The SAP adapter requires Unicode version of the RFC SDK irrespective of whether the SAP system is Unicode or non-Unicode.

Official documentation states that only the following SAP server versions are supported:

  • SAP ECC 6.0 Unicode, SAP ECC 6.0 Unicode with EHP 4.0, SAP ECC 6.0 with EHP 7.0 and all EHP previous versions

Also official documentation states that the following client versions are supported – I always recommend to use the latest version…

  • SAP client 7.1 version: SAP RFC SDK 7.10 UNICODE
  • SAP client 7.11 version: SAP RFC SDK 7.11 UNICODE
  • SAP client 7.20 version: SAP RFC SDK 7.20 UNICODE

I’m not a SAP expert but I think that all depends if the SAP client version is supported in your SAP System version. For example, in one BizTalk Server 2013 R2 environment I have the SAP client 7.2 version installed and in another one, a BizTalk Server 2013, I have the 7.0 and both are working fine.

Can I install only the 64-bit version?

No, you can’t and for the exact same reason that we need to install both version of the BizTalk Server Adapter Pack: Visual Studio and BizTalk Administration console are 32-bit applications, so in order to configure the adapter in runtime (Receive Locations or Send Ports that will be using the SAP Adapter) or to use it to generate the schemas in the development phase you always need to have installed the 32-bit version of the SAP RFC SDK.

The 64-bit version of the SAP RFC SDK is optional, but, if you have a 64-bit BizTalk environment and you want to run it under 64-bit Host Instance, then you need to also install both versions of the SAP RFC SDK.

Download Prerequisites

As happen with other LOB adapters (like Oracle for example), installing the BizTalk Adapter pack is not enough and you will need the additional resources that will be specified below.

Download SAP Resources from SAP Service Marketplace

You need to obtain a few resources from the SAP Service Marketplace in order to properly install WCF-SAP adapter:

  • SAP RFC SDK <version> UNICODE 32-bit
  • SAP RFC SDK <version> UNICODE 64-bit
  • containing Microsoft run-time DLLs
  • SAPCAR – SAPCAR is a compress utility (similar to WinZip, tar and so on), that is used by SAP to compress and decompress nearly all delivered files

Unfortunately, SAP Service Marketplace is restricted, so if you like to benefit from the content and services offered in the different portals of the SAP Service Marketplace, you need to request your personal User ID otherwise you need to ask your client or your SAP team to give you these resources.

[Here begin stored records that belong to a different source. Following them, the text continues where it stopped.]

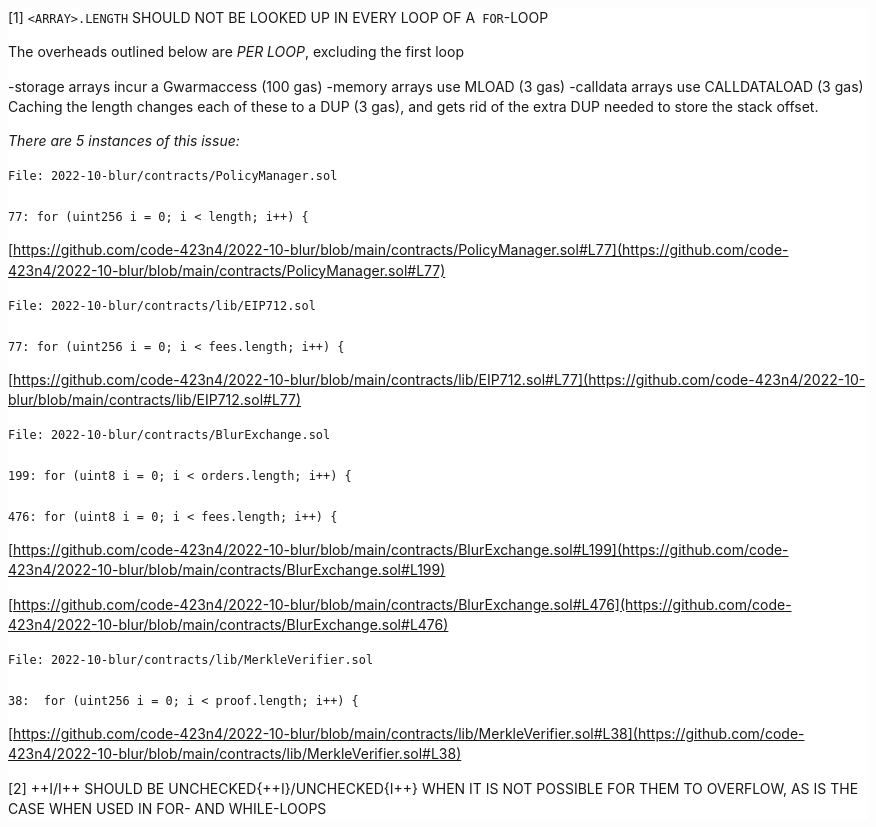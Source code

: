[1] ``<ARRAY>.LENGTH`` SHOULD NOT BE LOOKED UP IN EVERY LOOP OF A`` FOR``-LOOP

The overheads outlined below are *PER LOOP*, excluding the first loop

-storage arrays incur a Gwarmaccess (100 gas)
-memory arrays use MLOAD (3 gas)
-calldata arrays use CALLDATALOAD (3 gas)
Caching the length changes each of these to a DUP<N> (3 gas), and gets rid of the extra DUP<N> needed to store the stack offset.

*There are 5 instances of this issue:*

```
File: 2022-10-blur/contracts/PolicyManager.sol

77: for (uint256 i = 0; i < length; i++) {

```
[https://github.com/code-423n4/2022-10-blur/blob/main/contracts/PolicyManager.sol#L77](https://github.com/code-423n4/2022-10-blur/blob/main/contracts/PolicyManager.sol#L77)


```
File: 2022-10-blur/contracts/lib/EIP712.sol

77: for (uint256 i = 0; i < fees.length; i++) {

```
[https://github.com/code-423n4/2022-10-blur/blob/main/contracts/lib/EIP712.sol#L77](https://github.com/code-423n4/2022-10-blur/blob/main/contracts/lib/EIP712.sol#L77)

```
File: 2022-10-blur/contracts/BlurExchange.sol

199: for (uint8 i = 0; i < orders.length; i++) {

476: for (uint8 i = 0; i < fees.length; i++) {

```
[https://github.com/code-423n4/2022-10-blur/blob/main/contracts/BlurExchange.sol#L199](https://github.com/code-423n4/2022-10-blur/blob/main/contracts/BlurExchange.sol#L199)

[https://github.com/code-423n4/2022-10-blur/blob/main/contracts/BlurExchange.sol#L476](https://github.com/code-423n4/2022-10-blur/blob/main/contracts/BlurExchange.sol#L476)


```
File: 2022-10-blur/contracts/lib/MerkleVerifier.sol

38:  for (uint256 i = 0; i < proof.length; i++) {

```

[https://github.com/code-423n4/2022-10-blur/blob/main/contracts/lib/MerkleVerifier.sol#L38](https://github.com/code-423n4/2022-10-blur/blob/main/contracts/lib/MerkleVerifier.sol#L38)



[2] ++I/I++ SHOULD BE UNCHECKED{++I}/UNCHECKED{I++} WHEN IT IS NOT POSSIBLE FOR THEM TO OVERFLOW, AS IS THE CASE WHEN USED IN FOR- AND WHILE-LOOPS
 
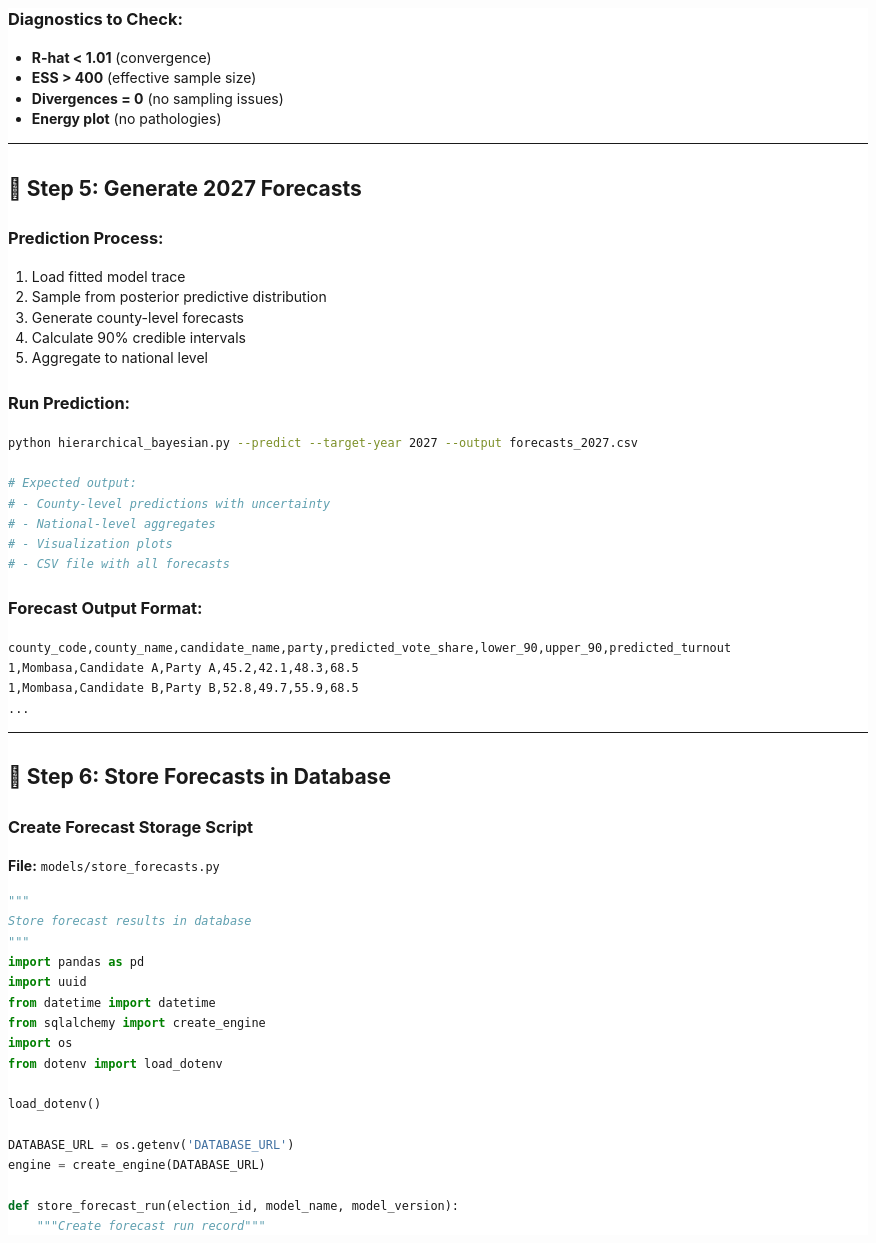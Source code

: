 ### Diagnostics to Check:
- **R-hat < 1.01** (convergence)
- **ESS > 400** (effective sample size)
- **Divergences = 0** (no sampling issues)
- **Energy plot** (no pathologies)

---

## 🔮 Step 5: Generate 2027 Forecasts

### Prediction Process:
1. Load fitted model trace
2. Sample from posterior predictive distribution
3. Generate county-level forecasts
4. Calculate 90% credible intervals
5. Aggregate to national level

### Run Prediction:
```bash
python hierarchical_bayesian.py --predict --target-year 2027 --output forecasts_2027.csv

# Expected output:
# - County-level predictions with uncertainty
# - National-level aggregates
# - Visualization plots
# - CSV file with all forecasts
```

### Forecast Output Format:
```csv
county_code,county_name,candidate_name,party,predicted_vote_share,lower_90,upper_90,predicted_turnout
1,Mombasa,Candidate A,Party A,45.2,42.1,48.3,68.5
1,Mombasa,Candidate B,Party B,52.8,49.7,55.9,68.5
...
```

---

## 💾 Step 6: Store Forecasts in Database

### Create Forecast Storage Script

**File:** `models/store_forecasts.py`

```python
"""
Store forecast results in database
"""
import pandas as pd
import uuid
from datetime import datetime
from sqlalchemy import create_engine
import os
from dotenv import load_dotenv

load_dotenv()

DATABASE_URL = os.getenv('DATABASE_URL')
engine = create_engine(DATABASE_URL)

def store_forecast_run(election_id, model_name, model_version):
    """Create forecast run record"""
```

In addition to the links above you may also find it useful to give these two SAP notes to your client or SAP team:

Unlike, that is a unique resource, on the SAP Service Marketplace portal SAP RFC SDK page you will find several resources and we must understand exactly what we need, in this case for example purposes, I’m using the SAP RFC SDK 7.20 page:

Depending in the SAP client version you want to install this may change a little, but it is practically the same for the other versions, as you can see in the case of SAP RFC SDK 7.00 page

What you need to download is the:

  • Windows Server on IA32 32bit” –> this is the SAP RFC SDK 7.00 UNICODE 32-bit
  • And the “Windows on x64bit” –> SAP RFC SDK 7.00 UNICODE 64-bit

You also need to download SAPCAR to extract (unzip) the SAP resources, I think you may find this resource at under:

  • Download, Support Packages and Patches, Entry by Application Group, Additional Components and then SAPCAR

Extract SAP Resources

Once we have downloaded all these SAP resources, we need to use the SAPCAR to extract the SAP resources, in this case (SAP RFC SDK 7.20):

  • “RFC_12-10009744.SAR” is the 64-bit SDK that we want to extract to “rfcsdk 64” folder
  • “RFC_12-100097446.SAR” is the 32-bit SDK that we want to extract to “rfcsdk 32” folder

To accomplish that we need to:

  • Open a command line prompt
  • Change our directory to the location where we saved the “SAPCAR.exe” and execute the following command to extract the the SAR archive:
    • SAPCAR.exe -xfv “RFC_12-10009744.SAR”
      • This will create a folder call “rfcsdk”, rename that to “rfcsdk 64”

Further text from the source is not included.